TASK STATEMENT:
Determine the number of lines in the data below that hold "like"; give nothing but that number.

[Stored data]
BEGIN
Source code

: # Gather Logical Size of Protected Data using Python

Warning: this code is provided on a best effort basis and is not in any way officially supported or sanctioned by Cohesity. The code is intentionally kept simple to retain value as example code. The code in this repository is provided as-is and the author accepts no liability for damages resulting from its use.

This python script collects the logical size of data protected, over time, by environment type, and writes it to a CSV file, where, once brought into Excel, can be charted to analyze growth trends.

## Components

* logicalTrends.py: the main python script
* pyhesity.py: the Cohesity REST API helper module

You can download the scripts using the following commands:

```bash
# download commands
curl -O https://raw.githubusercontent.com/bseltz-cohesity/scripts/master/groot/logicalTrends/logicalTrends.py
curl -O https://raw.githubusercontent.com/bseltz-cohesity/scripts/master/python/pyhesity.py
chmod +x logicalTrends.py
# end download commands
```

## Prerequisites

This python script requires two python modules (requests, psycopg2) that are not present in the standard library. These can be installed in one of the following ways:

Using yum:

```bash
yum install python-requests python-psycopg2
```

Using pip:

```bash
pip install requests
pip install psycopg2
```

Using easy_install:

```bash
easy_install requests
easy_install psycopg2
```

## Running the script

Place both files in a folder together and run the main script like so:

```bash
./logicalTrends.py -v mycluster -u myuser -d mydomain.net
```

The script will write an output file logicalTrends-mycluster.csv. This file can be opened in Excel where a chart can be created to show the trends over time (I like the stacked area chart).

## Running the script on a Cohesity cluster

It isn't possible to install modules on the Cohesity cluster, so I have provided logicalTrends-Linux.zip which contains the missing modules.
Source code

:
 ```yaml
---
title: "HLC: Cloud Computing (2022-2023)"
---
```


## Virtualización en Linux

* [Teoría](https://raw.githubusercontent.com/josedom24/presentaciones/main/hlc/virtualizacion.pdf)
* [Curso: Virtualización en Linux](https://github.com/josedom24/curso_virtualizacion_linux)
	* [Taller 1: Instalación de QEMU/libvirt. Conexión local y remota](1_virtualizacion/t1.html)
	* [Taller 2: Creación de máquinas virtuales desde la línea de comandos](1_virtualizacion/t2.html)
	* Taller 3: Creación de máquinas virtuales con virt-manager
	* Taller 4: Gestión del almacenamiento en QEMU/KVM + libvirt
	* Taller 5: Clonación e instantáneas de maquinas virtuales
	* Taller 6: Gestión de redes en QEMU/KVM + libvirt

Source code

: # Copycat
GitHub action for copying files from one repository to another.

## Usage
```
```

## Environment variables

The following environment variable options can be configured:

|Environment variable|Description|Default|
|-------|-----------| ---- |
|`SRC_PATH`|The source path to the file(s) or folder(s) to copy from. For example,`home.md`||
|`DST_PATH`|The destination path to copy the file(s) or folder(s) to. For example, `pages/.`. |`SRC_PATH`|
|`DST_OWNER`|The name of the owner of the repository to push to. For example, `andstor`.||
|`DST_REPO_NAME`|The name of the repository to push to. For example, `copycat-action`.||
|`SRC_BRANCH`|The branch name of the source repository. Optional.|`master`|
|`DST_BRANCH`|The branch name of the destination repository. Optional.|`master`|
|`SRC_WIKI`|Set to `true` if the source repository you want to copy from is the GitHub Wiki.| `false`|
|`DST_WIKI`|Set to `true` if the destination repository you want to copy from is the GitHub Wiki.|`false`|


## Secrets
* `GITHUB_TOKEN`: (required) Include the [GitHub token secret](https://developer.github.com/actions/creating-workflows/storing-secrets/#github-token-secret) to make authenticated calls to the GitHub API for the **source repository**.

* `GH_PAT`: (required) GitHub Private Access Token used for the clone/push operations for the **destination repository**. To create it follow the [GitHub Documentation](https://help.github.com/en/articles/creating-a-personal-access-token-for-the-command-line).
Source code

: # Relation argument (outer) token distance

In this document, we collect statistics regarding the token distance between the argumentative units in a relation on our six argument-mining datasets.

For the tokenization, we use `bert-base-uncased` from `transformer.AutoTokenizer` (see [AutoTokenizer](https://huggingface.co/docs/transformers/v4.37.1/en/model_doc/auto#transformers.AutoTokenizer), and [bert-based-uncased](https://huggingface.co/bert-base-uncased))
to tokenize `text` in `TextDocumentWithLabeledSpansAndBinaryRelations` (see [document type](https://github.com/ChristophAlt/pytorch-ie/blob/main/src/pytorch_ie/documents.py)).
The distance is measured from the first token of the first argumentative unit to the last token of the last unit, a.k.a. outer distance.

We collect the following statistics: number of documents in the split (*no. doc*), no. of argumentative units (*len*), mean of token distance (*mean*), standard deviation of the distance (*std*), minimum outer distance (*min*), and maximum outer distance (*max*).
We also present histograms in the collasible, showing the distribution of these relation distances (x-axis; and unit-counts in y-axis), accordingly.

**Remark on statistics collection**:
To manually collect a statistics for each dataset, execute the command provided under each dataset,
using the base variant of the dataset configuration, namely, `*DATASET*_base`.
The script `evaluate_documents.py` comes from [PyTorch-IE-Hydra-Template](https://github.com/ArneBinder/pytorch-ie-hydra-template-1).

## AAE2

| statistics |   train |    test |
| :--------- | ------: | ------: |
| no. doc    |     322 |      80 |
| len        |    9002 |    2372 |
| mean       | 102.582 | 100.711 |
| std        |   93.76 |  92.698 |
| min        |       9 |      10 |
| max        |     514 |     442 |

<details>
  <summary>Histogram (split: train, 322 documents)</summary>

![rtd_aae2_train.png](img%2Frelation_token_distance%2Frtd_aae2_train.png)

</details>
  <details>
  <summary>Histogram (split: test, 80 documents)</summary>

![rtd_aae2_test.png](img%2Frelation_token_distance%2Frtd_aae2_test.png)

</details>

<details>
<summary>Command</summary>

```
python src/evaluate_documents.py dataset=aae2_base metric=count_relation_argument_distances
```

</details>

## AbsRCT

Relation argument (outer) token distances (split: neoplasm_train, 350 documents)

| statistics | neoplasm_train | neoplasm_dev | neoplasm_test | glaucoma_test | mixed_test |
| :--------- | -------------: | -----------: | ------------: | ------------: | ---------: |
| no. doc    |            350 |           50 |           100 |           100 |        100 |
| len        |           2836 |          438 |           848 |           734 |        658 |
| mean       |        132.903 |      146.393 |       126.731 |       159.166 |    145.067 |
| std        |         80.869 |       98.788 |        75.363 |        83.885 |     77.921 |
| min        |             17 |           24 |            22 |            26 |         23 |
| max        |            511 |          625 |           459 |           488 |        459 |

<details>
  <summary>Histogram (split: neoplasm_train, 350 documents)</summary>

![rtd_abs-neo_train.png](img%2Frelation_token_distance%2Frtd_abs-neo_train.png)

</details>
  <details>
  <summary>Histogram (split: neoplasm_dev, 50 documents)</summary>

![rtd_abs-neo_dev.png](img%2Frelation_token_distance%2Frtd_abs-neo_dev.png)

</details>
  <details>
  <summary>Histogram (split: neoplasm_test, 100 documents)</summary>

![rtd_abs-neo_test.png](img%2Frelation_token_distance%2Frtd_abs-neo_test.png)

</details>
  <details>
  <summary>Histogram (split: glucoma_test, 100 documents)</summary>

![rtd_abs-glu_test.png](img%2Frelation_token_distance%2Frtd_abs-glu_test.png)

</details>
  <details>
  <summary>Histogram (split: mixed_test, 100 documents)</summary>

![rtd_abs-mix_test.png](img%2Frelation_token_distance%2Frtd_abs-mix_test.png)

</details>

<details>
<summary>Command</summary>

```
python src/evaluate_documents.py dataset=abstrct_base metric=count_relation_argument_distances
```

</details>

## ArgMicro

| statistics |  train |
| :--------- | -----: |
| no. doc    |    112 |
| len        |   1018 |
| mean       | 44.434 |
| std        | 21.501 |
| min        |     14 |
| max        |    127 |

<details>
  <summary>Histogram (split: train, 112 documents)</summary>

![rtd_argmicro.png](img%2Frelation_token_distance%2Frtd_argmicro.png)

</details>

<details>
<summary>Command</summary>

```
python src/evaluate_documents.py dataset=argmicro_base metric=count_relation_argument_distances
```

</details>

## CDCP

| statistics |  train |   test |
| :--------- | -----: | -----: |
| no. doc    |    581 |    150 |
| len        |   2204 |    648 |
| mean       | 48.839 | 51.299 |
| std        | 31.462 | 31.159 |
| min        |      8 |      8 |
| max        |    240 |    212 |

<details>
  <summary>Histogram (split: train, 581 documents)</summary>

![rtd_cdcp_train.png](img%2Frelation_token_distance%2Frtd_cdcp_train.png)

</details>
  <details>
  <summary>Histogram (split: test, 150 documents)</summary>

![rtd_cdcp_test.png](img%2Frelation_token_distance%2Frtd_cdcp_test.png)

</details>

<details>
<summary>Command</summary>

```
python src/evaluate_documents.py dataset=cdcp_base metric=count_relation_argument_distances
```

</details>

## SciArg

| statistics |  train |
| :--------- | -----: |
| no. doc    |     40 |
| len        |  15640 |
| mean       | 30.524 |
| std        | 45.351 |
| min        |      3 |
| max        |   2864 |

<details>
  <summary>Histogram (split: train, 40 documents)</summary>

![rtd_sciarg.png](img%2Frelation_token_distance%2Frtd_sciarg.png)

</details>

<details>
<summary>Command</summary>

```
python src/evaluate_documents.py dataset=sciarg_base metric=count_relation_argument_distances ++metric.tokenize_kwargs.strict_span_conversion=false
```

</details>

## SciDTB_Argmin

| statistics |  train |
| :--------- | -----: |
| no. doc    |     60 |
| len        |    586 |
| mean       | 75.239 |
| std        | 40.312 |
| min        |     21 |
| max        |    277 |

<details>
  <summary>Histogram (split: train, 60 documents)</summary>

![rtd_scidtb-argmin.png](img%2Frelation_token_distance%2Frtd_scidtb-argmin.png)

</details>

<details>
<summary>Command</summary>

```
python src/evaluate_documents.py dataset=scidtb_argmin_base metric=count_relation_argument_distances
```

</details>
END
EXERCISE OUTPUT:
2